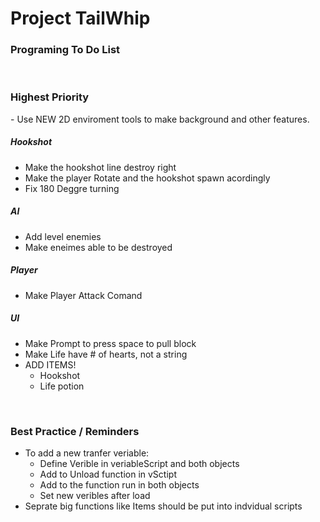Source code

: # Project TailWhip

<h3>Programing To Do List</h3><br>

<h3> Highest Priority </h3>
- Use NEW 2D enviroment tools to make background and other features.

<h5> Hookshot </h5>

- Make the hookshot line destroy right
- Make the player Rotate and the hookshot spawn acordingly
- Fix 180 Deggre turning

<h5> AI </h5>

- Add level enemies
- Make eneimes able to be destroyed

<h5> Player </h5>

- Make Player Attack Comand

<h5> UI </h5>

- Make Prompt to press space to pull block
- Make Life have # of hearts, not a string
- ADD ITEMS!
	- Hookshot
	- Life potion



<br>
<h3> Best Practice / Reminders </h3>

- To add a new tranfer veriable:
	- Define Verible in veriableScript and both objects
	- Add to Unload function in vSctipt
	- Add to the function run in both objects
	- Set new veribles after load
- Seprate big functions like Items should be put into indvidual scripts
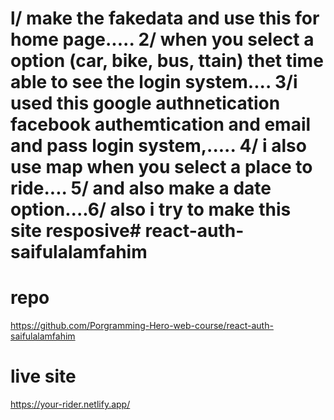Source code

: # l/ make the fakedata and use this for home page..... 2/ when you select a option (car, bike, bus, ttain) thet time able to see the login system.... 3/i used this google authnetication facebook authemtication and email and pass login system,..... 4/ i also use map when you select a place to ride.... 5/ and also make a date option....6/ also i try to make this site resposive# react-auth-saifulalamfahim
# repo
https://github.com/Porgramming-Hero-web-course/react-auth-saifulalamfahim
# live site
https://your-rider.netlify.app/
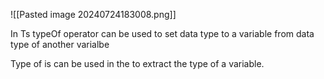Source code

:![[Pasted image 20240724183008.png]]

In Ts typeOf operator can be used to set data type to  a variable from data type of another varialbe

Type of is can be used in the to extract the type of a variable. 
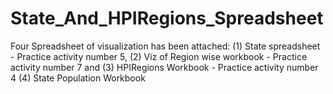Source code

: # State_And_HPIRegions_Spreadsheet
Four Spreadsheet of visualization has been attached:
(1) State spreadsheet - Practice activity number 5, 
(2) Viz of Region wise workbook - Practice activity number 7 and 
(3) HPIRegions Workbook - Practice activity number 4
(4) State Population Workbook
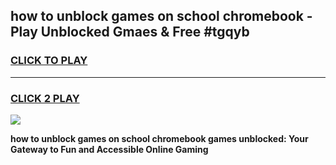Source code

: 
## how to unblock games on school chromebook - Play Unblocked Gmaes & Free #tgqyb
<h3>
<a href="https://news.freeplayer.one?title=how_to_unblock_games_on_school_chromebook&ref=03M">CLICK TO PLAY</a></h3>
<hr>

<h3>
<a href="https://news.freeplayer.one?title=how_to_unblock_games_on_school_chromebook&ref=03M">CLICK 2 PLAY</a>
  
</h3>

<a href="https://news.freeplayer.one?title=how_to_unblock_games_on_school_chromebook&ref=03M"><img src="https://clearcache.store/games.png"></a>


**how to unblock games on school chromebook games unblocked: Your Gateway to Fun and Accessible Online Gaming**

▶ Try it
Those lines of the records that contain the string "Practice" should be identified and copied.

▶ Reply to the exercise
<h3> Best Practice / Reminders </h3>
(1) State spreadsheet - Practice activity number 5, 
(2) Viz of Region wise workbook - Practice activity number 7 and 
(3) HPIRegions Workbook - Practice activity number 4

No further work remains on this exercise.